Americans, Technology, and Decision-Making- Learning from the Past

Example 1- Farming Equipment Technology and The Great American Dust Bowl (1930’s)

“No longer did Fred Folkers have to cut his wheat with a mule-drawn header, stacking it in piles
to be threshed later. A tractor did the work of ten horses. With his new combine, Folkers could
cut and thresh the grain in one swoop, using just a fraction of the labor.” (Egan, 2006, p. 47)

“Americans are nearer to the final triumph over poverty than ever before in the history of the
land,” said the new president, Herbert Hoover, who took office in 1929. The tractors rolled on,
the grass yanked up, a million acres a year, turned and pulverized; in just five years, 1925 to
1930, another 5.2 million acres of native sod went under the plow in the southern plains- an area
the size of two Yellowstone National Parks.” (Egan, 2006, p.58)

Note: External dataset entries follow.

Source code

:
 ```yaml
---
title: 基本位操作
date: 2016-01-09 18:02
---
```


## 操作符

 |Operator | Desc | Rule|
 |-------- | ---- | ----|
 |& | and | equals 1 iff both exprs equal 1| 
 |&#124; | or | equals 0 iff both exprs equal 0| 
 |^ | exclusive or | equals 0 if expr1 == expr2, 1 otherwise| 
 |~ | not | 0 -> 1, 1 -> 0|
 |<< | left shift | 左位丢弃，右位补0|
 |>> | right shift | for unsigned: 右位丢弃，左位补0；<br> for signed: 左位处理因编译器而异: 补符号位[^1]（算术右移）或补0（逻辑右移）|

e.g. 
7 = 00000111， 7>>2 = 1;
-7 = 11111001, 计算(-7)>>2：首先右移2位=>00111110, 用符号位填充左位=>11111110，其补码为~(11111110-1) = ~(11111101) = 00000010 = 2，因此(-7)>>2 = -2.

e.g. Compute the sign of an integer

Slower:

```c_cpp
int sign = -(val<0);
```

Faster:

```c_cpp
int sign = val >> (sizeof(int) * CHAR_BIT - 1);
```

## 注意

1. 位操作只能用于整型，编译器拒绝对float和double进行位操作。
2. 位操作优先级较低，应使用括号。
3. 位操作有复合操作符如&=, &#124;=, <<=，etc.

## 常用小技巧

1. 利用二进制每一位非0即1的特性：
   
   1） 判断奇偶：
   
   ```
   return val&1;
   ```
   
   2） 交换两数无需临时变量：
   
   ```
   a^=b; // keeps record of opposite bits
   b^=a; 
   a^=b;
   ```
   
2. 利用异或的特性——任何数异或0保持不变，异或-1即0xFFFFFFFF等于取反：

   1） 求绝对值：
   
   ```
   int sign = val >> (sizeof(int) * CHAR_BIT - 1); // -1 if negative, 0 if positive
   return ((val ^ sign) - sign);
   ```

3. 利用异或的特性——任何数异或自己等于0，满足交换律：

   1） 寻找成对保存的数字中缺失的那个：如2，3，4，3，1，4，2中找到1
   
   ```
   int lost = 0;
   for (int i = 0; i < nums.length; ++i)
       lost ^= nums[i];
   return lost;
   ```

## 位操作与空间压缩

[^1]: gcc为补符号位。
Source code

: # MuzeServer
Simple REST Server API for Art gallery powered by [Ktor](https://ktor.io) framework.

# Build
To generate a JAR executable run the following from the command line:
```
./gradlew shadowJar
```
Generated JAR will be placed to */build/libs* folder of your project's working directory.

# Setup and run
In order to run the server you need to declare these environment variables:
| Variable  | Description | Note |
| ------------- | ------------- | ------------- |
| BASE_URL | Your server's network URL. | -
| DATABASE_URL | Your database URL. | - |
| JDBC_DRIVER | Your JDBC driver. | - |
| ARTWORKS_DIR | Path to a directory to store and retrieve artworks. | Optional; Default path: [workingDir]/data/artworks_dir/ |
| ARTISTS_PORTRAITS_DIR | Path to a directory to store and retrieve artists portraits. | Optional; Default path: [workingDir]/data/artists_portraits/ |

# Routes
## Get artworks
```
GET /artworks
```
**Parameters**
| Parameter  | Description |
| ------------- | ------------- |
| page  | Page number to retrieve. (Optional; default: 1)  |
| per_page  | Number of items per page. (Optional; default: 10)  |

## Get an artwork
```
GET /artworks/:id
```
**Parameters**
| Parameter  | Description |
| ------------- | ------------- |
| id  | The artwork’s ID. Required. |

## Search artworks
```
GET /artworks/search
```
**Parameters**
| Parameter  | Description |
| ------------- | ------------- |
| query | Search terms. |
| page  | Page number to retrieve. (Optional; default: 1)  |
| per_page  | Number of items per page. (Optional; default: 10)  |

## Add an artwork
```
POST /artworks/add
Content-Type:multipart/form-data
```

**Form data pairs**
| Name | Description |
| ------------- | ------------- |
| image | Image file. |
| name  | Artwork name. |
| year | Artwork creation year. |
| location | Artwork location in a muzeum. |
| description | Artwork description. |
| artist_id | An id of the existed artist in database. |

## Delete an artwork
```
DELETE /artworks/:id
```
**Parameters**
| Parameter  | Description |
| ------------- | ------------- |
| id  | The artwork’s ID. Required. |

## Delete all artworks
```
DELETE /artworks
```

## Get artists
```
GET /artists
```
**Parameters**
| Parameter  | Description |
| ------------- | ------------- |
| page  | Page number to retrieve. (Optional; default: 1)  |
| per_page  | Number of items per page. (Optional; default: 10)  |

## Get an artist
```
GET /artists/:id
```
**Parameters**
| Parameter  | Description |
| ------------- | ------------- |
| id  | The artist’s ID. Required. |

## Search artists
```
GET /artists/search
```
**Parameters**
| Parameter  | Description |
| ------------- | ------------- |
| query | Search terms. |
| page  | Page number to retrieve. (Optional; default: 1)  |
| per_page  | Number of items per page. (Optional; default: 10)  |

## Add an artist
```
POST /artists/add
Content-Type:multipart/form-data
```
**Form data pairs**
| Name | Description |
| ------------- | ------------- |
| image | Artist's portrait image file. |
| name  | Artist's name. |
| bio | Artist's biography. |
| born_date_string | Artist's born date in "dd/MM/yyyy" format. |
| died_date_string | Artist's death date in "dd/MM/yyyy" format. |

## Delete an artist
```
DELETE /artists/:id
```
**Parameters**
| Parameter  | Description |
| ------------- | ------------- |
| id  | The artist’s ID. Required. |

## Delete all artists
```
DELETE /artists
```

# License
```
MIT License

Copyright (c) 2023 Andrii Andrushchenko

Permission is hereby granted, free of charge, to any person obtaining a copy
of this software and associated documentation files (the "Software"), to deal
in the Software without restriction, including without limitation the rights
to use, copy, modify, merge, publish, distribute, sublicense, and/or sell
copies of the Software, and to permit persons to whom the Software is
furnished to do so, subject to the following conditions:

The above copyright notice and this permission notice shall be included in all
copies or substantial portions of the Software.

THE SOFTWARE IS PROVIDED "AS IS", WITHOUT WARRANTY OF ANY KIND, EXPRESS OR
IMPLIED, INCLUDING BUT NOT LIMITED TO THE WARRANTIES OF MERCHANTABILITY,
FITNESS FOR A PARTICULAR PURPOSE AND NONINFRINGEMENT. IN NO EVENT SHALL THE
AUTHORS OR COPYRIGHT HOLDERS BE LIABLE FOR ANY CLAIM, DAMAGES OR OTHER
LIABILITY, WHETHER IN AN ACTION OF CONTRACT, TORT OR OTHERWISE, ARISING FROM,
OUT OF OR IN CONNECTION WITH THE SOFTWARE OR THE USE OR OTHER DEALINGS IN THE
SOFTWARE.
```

“It was not the fault of the weather, although this persistent drought certainly didn’t help. The
great unraveling seemed to be caused by man. How could it be that people had farmed the same
ground for centuries in other countries and not lost the soil, while Americans had been on the
land barely a generation and had stripped it of its life-giving layers? Of all the countries in the
world, we Americans have been the greatest destroyers of land of any race of people barbaric or
civilized,” Bennett said in a speech at the start of the dust storms. What was happening, he said,
was “sinister”, a symptom of “our stupendous ignorance.” (Egan, 2006, p.125)

-Excerpts from The Worst Hard Time by Timothy Egan


Example 2 – Automobile Technology and Humans (1960’s)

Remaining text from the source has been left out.